**Required work**. Copy each line of the data beneath in which the word "Productive" appears.

**Records for the exercise**.
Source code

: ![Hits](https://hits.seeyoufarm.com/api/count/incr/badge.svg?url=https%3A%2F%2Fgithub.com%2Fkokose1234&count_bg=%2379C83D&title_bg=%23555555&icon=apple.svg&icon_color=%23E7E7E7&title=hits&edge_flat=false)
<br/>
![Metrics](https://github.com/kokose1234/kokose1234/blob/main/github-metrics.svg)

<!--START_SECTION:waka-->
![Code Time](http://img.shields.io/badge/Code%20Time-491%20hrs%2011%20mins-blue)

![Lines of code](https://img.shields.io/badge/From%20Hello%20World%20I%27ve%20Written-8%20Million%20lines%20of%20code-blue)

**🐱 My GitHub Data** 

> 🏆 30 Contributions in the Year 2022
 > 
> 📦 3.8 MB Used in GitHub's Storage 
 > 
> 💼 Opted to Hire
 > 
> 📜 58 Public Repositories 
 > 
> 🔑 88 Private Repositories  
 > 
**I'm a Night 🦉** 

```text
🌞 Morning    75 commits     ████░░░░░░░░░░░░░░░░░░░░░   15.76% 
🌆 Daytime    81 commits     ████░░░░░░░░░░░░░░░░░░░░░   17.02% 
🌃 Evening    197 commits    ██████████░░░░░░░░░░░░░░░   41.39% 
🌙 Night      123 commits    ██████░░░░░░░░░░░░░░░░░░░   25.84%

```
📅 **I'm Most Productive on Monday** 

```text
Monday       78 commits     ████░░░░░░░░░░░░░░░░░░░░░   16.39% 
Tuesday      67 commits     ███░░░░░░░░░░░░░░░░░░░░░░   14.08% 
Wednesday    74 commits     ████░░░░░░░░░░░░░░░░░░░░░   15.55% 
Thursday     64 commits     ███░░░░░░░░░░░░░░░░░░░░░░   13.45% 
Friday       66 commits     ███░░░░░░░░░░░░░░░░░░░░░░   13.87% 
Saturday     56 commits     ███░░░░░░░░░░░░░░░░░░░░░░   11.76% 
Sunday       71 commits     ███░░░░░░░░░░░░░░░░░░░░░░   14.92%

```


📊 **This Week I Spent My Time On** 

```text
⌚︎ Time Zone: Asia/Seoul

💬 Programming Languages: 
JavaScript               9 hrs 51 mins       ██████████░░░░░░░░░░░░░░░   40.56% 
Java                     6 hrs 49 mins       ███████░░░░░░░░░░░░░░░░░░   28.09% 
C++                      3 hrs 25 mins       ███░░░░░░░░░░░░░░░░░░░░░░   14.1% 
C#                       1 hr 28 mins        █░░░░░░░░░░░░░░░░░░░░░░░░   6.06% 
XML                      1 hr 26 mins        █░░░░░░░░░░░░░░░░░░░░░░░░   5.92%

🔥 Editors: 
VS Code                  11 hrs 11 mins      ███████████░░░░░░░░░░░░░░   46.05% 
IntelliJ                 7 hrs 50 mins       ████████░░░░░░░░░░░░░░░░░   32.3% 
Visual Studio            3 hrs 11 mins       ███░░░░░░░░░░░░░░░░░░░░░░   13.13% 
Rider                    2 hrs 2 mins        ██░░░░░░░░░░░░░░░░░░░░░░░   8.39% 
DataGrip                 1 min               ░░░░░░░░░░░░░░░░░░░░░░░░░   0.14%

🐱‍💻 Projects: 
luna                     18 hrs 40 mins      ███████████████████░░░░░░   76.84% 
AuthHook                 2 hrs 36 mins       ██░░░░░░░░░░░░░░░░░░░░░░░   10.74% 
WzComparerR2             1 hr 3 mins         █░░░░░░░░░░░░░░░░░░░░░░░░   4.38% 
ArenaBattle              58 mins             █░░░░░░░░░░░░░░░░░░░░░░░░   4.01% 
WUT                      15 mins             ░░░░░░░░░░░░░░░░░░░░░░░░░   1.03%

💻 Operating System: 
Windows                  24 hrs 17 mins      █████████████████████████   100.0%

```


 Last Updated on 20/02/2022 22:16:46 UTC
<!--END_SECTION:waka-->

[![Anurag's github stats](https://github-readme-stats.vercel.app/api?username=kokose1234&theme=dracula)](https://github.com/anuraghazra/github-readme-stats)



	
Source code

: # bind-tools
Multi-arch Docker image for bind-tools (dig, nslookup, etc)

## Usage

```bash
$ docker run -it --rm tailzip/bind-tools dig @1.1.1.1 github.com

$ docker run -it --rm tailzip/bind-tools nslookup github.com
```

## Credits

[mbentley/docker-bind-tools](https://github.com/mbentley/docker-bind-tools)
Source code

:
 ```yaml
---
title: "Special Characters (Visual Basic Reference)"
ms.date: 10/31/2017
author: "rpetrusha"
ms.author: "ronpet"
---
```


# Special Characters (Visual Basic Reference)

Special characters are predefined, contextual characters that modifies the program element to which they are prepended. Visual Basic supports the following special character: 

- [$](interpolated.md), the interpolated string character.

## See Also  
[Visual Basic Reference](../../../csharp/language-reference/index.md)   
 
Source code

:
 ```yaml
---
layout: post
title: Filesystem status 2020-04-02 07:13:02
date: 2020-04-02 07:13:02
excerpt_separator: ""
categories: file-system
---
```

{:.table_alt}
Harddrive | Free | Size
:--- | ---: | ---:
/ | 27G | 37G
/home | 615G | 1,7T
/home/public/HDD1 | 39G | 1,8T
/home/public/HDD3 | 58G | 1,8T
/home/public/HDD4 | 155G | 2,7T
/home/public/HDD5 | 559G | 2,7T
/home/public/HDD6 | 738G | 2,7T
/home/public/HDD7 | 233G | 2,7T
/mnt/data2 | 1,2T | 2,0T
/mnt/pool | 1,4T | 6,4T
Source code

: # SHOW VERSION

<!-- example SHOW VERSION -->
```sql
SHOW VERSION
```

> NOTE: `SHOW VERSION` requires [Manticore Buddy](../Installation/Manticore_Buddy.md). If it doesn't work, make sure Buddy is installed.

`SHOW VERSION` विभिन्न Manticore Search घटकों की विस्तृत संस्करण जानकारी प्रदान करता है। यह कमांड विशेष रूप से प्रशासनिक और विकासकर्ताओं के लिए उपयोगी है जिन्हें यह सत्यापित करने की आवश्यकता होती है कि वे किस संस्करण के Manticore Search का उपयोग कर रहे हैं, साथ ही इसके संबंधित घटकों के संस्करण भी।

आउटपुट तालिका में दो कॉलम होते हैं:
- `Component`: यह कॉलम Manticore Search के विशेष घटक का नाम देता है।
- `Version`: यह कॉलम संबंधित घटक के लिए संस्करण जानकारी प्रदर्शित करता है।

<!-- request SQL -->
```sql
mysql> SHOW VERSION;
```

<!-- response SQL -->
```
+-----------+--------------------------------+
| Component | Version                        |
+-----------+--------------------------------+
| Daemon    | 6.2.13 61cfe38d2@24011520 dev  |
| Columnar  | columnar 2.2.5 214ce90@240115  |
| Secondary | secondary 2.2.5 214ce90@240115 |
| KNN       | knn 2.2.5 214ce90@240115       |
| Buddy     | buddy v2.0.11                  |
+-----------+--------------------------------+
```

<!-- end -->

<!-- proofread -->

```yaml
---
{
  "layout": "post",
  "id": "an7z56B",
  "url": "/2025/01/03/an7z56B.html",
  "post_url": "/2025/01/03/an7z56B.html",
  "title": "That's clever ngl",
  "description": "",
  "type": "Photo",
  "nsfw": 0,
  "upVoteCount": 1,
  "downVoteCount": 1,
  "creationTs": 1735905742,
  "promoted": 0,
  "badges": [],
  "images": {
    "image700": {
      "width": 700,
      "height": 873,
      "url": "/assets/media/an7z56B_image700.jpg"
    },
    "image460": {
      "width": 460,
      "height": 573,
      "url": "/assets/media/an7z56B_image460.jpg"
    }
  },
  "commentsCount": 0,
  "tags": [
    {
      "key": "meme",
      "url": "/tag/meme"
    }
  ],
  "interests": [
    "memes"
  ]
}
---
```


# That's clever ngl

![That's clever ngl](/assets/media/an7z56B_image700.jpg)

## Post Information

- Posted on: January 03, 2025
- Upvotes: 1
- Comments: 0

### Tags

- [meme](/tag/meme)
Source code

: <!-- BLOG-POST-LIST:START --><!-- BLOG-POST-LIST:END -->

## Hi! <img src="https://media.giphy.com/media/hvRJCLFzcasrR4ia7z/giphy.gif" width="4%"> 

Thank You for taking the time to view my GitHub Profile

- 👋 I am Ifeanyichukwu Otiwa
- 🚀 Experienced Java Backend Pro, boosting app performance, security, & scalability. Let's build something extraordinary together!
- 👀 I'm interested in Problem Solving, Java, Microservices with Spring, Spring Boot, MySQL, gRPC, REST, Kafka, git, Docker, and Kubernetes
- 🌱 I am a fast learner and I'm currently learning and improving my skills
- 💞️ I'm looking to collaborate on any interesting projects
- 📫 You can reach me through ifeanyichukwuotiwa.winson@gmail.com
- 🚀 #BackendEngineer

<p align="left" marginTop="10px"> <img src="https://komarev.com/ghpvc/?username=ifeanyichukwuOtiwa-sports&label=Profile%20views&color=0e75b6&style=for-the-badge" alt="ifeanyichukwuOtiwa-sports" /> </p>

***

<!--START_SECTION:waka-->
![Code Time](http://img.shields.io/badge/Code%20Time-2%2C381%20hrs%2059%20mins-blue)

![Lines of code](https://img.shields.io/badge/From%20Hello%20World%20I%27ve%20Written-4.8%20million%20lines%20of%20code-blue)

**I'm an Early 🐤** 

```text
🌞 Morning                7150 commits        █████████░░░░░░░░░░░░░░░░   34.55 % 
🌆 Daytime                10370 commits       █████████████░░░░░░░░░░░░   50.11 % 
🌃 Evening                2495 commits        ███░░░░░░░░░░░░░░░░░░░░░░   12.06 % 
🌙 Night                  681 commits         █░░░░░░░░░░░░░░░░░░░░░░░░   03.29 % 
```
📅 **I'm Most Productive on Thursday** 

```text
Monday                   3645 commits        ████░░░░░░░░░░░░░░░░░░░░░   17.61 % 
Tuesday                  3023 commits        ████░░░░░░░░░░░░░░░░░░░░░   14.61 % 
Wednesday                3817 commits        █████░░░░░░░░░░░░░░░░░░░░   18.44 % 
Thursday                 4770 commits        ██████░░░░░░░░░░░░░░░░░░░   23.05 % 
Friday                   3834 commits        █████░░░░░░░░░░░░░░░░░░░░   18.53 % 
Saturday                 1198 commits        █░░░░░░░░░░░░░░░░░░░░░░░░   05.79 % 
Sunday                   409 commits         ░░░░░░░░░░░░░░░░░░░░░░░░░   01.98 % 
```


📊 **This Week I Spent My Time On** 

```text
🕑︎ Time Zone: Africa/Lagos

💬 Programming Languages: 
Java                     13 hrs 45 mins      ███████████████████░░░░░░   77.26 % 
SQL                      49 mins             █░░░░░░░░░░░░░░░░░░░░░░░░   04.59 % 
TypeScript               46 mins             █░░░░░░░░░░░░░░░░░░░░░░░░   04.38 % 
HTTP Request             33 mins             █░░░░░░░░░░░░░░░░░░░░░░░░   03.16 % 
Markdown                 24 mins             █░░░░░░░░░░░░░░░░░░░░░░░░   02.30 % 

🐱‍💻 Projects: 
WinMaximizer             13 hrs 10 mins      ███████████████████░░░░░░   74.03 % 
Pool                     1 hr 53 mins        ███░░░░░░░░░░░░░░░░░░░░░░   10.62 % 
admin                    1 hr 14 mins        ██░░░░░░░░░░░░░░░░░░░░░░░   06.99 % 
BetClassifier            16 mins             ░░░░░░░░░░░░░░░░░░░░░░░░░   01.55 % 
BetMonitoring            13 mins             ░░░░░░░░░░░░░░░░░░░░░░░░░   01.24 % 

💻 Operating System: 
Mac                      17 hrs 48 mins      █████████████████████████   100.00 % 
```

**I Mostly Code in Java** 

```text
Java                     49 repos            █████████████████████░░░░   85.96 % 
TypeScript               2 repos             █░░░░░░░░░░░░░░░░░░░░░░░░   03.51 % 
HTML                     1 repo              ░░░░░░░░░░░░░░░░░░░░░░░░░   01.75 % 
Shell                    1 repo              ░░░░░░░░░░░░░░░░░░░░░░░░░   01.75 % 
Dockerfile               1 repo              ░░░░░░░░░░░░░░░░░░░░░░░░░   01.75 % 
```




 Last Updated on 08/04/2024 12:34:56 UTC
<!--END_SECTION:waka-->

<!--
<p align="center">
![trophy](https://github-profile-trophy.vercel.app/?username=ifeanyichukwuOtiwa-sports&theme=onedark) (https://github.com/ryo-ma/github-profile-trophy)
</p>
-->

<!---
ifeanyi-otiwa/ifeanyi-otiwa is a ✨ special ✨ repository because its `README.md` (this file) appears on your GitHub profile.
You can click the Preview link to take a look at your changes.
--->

**Written reply**.
📅 **I'm Most Productive on Monday** 
📅 **I'm Most Productive on Thursday** 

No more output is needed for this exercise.